Announcement

Collapse
No announcement yet.

Armenian genocide: Millions killed and forgotten

Collapse
X
 
  • Filter
  • Time
  • Show
Clear All
new posts

  • Armenian genocide: Millions killed and forgotten

    The Express Tribune, Pakistan
    Jan 1 2011


    Armenian genocide: Millions killed and forgotten

    by Ahmed Aziz


    Turkey has always denied the death of 1.5 million Armenian Christians
    as genocide, blaming it on civil war at the time.
    On December 24, 2010, the United States once again avoided diplomatic
    difficulties with a Nato ally, Turkey.
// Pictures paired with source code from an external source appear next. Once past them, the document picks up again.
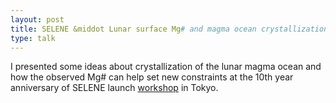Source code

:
 ```yaml
---
layout: post
title: SELENE &middot Lunar surface Mg# and magma ocean crystallization
type: talk
---
```


I presented some ideas about crystallization of the lunar magma ocean and how 
the observed Mg# can help set new constraints at the 10th year anniversary of 
SELENE launch 
[workshop](http://planetb.sci.isas.ac.jp/selenesymp2017/selenesymp2017.html) in 
Tokyo.


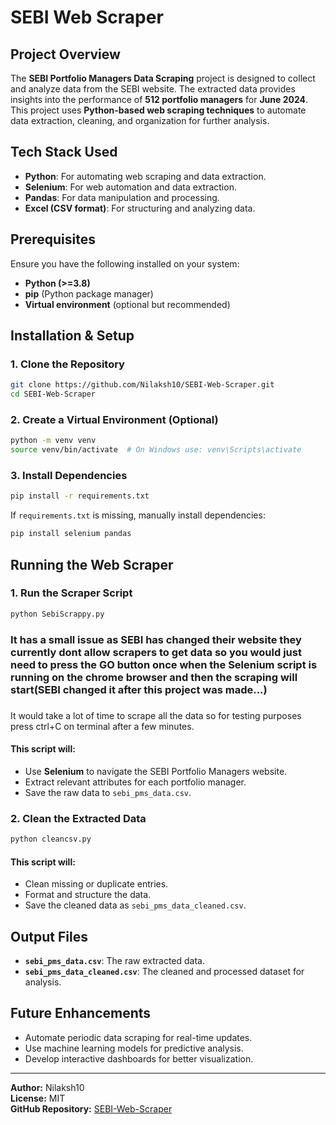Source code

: # SEBI Web Scraper

## Project Overview

The **SEBI Portfolio Managers Data Scraping** project is designed to collect and analyze data from the SEBI website. The extracted data provides insights into the performance of **512 portfolio managers** for **June 2024**. This project uses **Python-based web scraping techniques** to automate data extraction, cleaning, and organization for further analysis.

## Tech Stack Used

- **Python**: For automating web scraping and data extraction.
- **Selenium**: For web automation and data extraction.
- **Pandas**: For data manipulation and processing.
- **Excel (CSV format)**: For structuring and analyzing data.

## Prerequisites

Ensure you have the following installed on your system:

- **Python (>=3.8)**
- **pip** (Python package manager)
- **Virtual environment** (optional but recommended)

## Installation & Setup

### 1. Clone the Repository

```sh
git clone https://github.com/Nilaksh10/SEBI-Web-Scraper.git
cd SEBI-Web-Scraper
```

### 2. Create a Virtual Environment (Optional)

```sh
python -m venv venv
source venv/bin/activate  # On Windows use: venv\Scripts\activate
```

### 3. Install Dependencies

```sh
pip install -r requirements.txt
```

If `requirements.txt` is missing, manually install dependencies:

```sh
pip install selenium pandas
```

## Running the Web Scraper

### 1. Run the Scraper Script

```sh
python SebiScrappy.py
```
### It has a small issue as SEBI has changed their website they currently dont allow scrapers to get data so you would just need to press the GO button once when the Selenium script is running on the chrome browser and then the scraping will start(SEBI changed it after this project was made...)

###
It would take a lot of time to scrape all the data so for testing purposes press ctrl+C on terminal after a few minutes. 

#### This script will:
- Use **Selenium** to navigate the SEBI Portfolio Managers website.
- Extract relevant attributes for each portfolio manager.
- Save the raw data to `sebi_pms_data.csv`.

### 2. Clean the Extracted Data

```sh
python cleancsv.py
```

#### This script will:
- Clean missing or duplicate entries.
- Format and structure the data.
- Save the cleaned data as `sebi_pms_data_cleaned.csv`.

## Output Files

- **`sebi_pms_data.csv`**: The raw extracted data.
- **`sebi_pms_data_cleaned.csv`**: The cleaned and processed dataset for analysis.



## Future Enhancements

- Automate periodic data scraping for real-time updates.
- Use machine learning models for predictive analysis.
- Develop interactive dashboards for better visualization.

---

**Author:** Nilaksh10  
**License:** MIT  
**GitHub Repository:** [SEBI-Web-Scraper](https://github.com/Nilaksh10/SEBI-Web-Scraper)
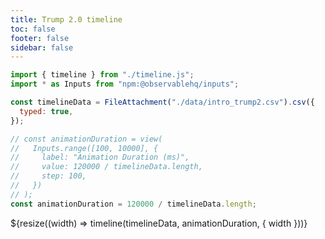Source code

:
 ```yaml
---
title: Trump 2.0 timeline
toc: false
footer: false
sidebar: false
---
```


<head>
<link rel="stylesheet" href="./timeline.css">
</head>

<!-- imports -->

```js
import { timeline } from "./timeline.js";
import * as Inputs from "npm:@observablehq/inputs";
```

<!-- data -->

```js
const timelineData = FileAttachment("./data/intro_trump2.csv").csv({
  typed: true,
});
```

```js
// const animationDuration = view(
//   Inputs.range([100, 10000], {
//     label: "Animation Duration (ms)",
//     value: 120000 / timelineData.length,
//     step: 100,
//   })
// );
const animationDuration = 120000 / timelineData.length;
```

<!-- # Trump 2.0 timeline -->

<div class="timeline-container">
${resize((width) => timeline(timelineData, animationDuration, { width }))}
</div>
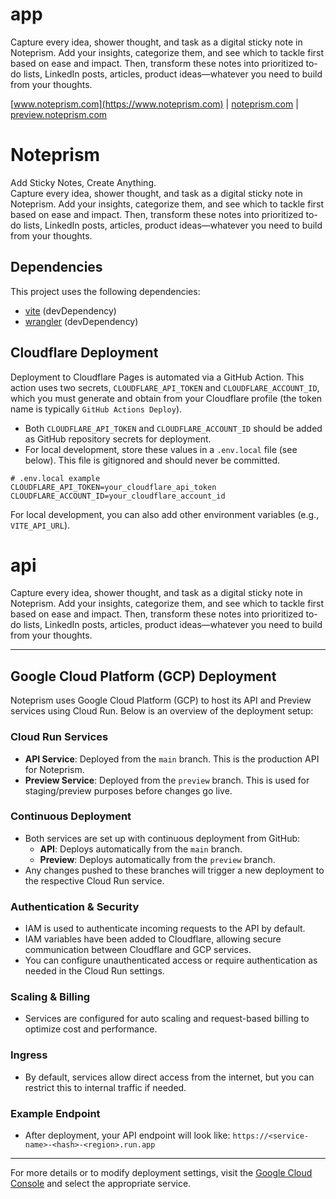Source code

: # app
Capture every idea, shower thought, and task as a digital sticky note in Noteprism. Add your insights, categorize them, and see which to tackle first based on ease and impact. Then, transform these notes into prioritized to-do lists, LinkedIn posts, articles, product ideas—whatever you need to build from your thoughts.

[www.noteprism.com](https://www.noteprism.com) | [noteprism.com](https://noteprism.com) | [preview.noteprism.com](https://preview.noteprism.com)

# Noteprism
Add Sticky Notes, Create Anything.  
Capture every idea, shower thought, and task as a digital sticky note in Noteprism. Add your insights, categorize them, and see which to tackle first based on ease and impact. Then, transform these notes into prioritized to-do lists, LinkedIn posts, articles, product ideas—whatever you need to build from your thoughts.

## Dependencies

This project uses the following dependencies:

- [vite](https://vitejs.dev/) (devDependency)
- [wrangler](https://developers.cloudflare.com/workers/wrangler/) (devDependency)

## Cloudflare Deployment

Deployment to Cloudflare Pages is automated via a GitHub Action. This action uses two secrets, `CLOUDFLARE_API_TOKEN` and `CLOUDFLARE_ACCOUNT_ID`, which you must generate and obtain from your Cloudflare profile (the token name is typically `GitHub Actions Deploy`).

- Both `CLOUDFLARE_API_TOKEN` and `CLOUDFLARE_ACCOUNT_ID` should be added as GitHub repository secrets for deployment.
- For local development, store these values in a `.env.local` file (see below). This file is gitignored and should never be committed.

```env
# .env.local example
CLOUDFLARE_API_TOKEN=your_cloudflare_api_token
CLOUDFLARE_ACCOUNT_ID=your_cloudflare_account_id
```

For local development, you can also add other environment variables (e.g., `VITE_API_URL`).

# api
Capture every idea, shower thought, and task as a digital sticky note in Noteprism. Add your insights, categorize them, and see which to tackle first based on ease and impact. Then, transform these notes into prioritized to-do lists, LinkedIn posts, articles, product ideas—whatever you need to build from your thoughts.

---

## Google Cloud Platform (GCP) Deployment

Noteprism uses Google Cloud Platform (GCP) to host its API and Preview services using Cloud Run. Below is an overview of the deployment setup:

### Cloud Run Services
- **API Service**: Deployed from the `main` branch. This is the production API for Noteprism.
- **Preview Service**: Deployed from the `preview` branch. This is used for staging/preview purposes before changes go live.

### Continuous Deployment
- Both services are set up with continuous deployment from GitHub:
  - **API**: Deploys automatically from the `main` branch.
  - **Preview**: Deploys automatically from the `preview` branch.
- Any changes pushed to these branches will trigger a new deployment to the respective Cloud Run service.

### Authentication & Security
- IAM is used to authenticate incoming requests to the API by default.
- IAM variables have been added to Cloudflare, allowing secure communication between Cloudflare and GCP services.
- You can configure unauthenticated access or require authentication as needed in the Cloud Run settings.

### Scaling & Billing
- Services are configured for auto scaling and request-based billing to optimize cost and performance.

### Ingress
- By default, services allow direct access from the internet, but you can restrict this to internal traffic if needed.

### Example Endpoint
- After deployment, your API endpoint will look like:
  `https://<service-name>-<hash>-<region>.run.app`

---

For more details or to modify deployment settings, visit the [Google Cloud Console](https://console.cloud.google.com/run) and select the appropriate service.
The House of Representatives
    ended its term by not putting forward a resolution recognising the
    genocide of the Armenians by the Ottoman Empire during World War I.
    This resolution is unlikely to be passed by the Congress in the next
    term because the next house speaker, John Boehner, does not support
    it.

    According to the Independent, supporters of the resolution had high
    hopes for it to be passed before the term ended because the outgoing
    speaker, Nancy Pelosi, had previously supported the resolution.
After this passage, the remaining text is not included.